The investigation will center on whether Chinese companies could suffer "extreme damage" as a result of Google's market position following tech businesses like Huawei, Semiconductor Manufacturing International (SMIC), and even TikTok and WeChat being sanctioned by the U.S. government, Reuters reports.
Tit for tat targeting
Last week, the Commerce Dept. banned exports to SMIC because there was an "unacceptable risk" of their being diverted for "military end use" by Beijing. SMIC is China's biggest chipmaker and was already hurt by sanctions imposed against Huawei, its biggest customer.
Also hurt could be Qualcomm (QCOM 3.00%), which is SMIC's second largest customer. SMIC stated that the company "has no relationship with the Chinese military, and does not manufacture for any military end users or end uses."

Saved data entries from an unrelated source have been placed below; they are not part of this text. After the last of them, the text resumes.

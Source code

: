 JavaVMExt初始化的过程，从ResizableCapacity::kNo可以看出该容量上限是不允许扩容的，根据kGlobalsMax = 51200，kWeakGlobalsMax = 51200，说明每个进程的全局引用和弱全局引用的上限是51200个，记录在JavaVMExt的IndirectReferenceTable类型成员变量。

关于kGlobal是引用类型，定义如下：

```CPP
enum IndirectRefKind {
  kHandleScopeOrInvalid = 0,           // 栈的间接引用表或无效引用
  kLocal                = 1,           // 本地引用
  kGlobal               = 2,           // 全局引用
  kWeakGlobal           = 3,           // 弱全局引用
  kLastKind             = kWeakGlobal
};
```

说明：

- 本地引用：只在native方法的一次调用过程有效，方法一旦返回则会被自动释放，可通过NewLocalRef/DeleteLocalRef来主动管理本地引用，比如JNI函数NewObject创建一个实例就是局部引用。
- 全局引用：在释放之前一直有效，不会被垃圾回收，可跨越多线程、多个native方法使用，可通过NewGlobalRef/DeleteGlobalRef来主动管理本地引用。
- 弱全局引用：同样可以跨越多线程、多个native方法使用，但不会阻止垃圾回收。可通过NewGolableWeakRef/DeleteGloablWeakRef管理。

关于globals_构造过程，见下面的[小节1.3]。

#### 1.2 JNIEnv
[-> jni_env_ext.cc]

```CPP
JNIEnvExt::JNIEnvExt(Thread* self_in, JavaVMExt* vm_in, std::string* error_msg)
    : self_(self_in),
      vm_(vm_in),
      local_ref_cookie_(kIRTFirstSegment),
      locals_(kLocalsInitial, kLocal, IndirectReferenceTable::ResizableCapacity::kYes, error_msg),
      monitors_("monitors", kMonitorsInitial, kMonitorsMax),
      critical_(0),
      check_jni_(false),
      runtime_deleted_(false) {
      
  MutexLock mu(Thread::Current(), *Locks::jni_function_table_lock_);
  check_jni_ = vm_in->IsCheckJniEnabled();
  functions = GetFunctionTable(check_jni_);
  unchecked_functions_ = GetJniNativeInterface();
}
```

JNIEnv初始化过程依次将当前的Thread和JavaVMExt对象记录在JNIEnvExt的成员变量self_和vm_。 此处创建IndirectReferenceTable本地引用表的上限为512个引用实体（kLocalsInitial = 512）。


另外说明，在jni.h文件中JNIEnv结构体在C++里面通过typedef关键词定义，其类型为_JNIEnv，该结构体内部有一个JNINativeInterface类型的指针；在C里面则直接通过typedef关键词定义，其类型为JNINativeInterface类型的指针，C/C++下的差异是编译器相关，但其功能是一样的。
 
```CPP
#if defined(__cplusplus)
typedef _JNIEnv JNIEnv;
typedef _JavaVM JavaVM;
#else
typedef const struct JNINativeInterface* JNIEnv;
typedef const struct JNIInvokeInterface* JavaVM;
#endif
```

It's unknown exactly what sanctions Beijing's antitrust probe might pursue, since most Chinese smartphone makers use an open source version of Android and many of Google's other services such as search and email are already blocked in China. Many U.S. tech companies are banned from operating in China to protect local companies from competition.
The Chinese government will likely pursue the antitrust process used by regulators in Europe and India and begin with questioning Google executives, reports Reuters. The EU fined Google $5.1 billion for its anticompetitive practices in 2018, and India is investigating whether the tech giant used its market power to unfairly promote its mobile payments service.
The U.S. is also investigating Google for antitrusts violations in its search engine, while state attorneys general are looking into its digital advertising policies.